What is required: Below are the entries; count how many lines contain the word "online" and reply with that number alone.

(Saved data entries)

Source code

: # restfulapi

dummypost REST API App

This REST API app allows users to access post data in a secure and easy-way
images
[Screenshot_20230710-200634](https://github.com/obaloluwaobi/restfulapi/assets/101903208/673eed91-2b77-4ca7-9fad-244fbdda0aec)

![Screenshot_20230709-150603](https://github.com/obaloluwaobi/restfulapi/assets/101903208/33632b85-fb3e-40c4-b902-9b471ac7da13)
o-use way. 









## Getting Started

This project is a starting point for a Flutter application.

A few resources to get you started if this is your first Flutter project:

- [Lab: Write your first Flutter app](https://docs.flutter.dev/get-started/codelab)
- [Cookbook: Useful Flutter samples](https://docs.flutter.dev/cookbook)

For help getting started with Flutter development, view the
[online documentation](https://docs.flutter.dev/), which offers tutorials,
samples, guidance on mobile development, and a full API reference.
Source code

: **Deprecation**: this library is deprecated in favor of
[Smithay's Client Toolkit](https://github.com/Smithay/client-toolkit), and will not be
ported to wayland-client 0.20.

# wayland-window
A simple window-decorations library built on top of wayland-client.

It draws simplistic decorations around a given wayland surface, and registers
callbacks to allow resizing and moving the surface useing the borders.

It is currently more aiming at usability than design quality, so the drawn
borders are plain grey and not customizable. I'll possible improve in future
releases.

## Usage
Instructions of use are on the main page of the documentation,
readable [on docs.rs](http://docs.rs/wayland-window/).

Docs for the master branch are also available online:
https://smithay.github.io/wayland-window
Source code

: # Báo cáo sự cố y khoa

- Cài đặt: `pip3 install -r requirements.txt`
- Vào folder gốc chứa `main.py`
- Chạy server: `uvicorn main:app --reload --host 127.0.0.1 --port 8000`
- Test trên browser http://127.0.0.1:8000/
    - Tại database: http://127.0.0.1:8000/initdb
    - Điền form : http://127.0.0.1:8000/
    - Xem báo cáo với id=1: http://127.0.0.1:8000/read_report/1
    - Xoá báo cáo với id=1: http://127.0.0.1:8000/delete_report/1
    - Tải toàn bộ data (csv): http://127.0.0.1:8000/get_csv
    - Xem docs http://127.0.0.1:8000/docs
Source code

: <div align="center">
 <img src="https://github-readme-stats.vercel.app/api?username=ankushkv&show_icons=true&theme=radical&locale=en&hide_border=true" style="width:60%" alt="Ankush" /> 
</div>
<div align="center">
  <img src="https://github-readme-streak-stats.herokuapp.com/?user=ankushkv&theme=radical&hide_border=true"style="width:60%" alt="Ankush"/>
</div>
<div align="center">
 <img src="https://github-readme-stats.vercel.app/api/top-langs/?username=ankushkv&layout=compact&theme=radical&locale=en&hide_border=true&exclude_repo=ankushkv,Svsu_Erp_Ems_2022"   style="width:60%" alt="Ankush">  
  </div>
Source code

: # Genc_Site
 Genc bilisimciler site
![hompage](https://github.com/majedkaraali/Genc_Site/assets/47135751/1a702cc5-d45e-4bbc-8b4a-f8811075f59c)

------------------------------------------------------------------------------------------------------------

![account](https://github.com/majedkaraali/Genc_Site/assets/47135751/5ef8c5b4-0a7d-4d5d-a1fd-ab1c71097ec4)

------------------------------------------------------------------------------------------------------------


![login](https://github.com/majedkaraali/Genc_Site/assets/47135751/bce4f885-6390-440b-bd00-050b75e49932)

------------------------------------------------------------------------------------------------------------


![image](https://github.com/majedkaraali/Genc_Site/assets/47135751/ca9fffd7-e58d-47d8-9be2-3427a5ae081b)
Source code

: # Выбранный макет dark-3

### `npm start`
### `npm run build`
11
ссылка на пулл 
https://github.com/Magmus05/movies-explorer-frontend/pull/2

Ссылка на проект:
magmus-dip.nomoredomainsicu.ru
* * *
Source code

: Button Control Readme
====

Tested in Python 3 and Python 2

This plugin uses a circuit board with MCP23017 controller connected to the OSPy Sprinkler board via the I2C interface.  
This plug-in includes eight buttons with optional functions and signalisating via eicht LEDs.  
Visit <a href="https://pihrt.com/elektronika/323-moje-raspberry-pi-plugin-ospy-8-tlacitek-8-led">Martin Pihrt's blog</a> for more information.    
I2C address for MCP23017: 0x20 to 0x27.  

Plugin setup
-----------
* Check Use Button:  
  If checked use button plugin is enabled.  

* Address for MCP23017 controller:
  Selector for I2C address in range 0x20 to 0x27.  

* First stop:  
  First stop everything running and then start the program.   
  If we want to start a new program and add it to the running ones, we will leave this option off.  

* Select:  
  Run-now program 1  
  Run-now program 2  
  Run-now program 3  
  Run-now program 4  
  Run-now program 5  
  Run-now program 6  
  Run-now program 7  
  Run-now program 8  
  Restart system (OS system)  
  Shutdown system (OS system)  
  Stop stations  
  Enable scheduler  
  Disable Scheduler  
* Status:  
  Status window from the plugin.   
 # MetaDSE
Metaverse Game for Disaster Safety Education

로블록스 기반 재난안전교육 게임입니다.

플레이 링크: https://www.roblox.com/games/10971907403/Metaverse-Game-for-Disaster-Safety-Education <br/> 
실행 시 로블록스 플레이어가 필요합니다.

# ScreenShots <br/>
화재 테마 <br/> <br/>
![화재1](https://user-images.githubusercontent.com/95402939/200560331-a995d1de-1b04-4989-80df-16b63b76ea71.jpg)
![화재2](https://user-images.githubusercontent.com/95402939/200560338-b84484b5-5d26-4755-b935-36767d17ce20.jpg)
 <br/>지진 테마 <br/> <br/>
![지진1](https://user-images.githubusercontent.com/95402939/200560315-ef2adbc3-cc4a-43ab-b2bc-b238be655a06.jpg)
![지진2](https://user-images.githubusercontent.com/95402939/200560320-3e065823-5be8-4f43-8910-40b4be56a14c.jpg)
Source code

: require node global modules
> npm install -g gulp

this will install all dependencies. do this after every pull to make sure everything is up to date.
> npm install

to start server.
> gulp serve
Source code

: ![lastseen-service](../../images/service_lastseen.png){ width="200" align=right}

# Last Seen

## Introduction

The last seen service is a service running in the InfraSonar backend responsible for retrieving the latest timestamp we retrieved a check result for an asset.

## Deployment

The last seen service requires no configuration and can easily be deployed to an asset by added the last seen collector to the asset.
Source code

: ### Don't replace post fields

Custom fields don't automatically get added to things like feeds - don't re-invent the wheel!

Solution for this task: 2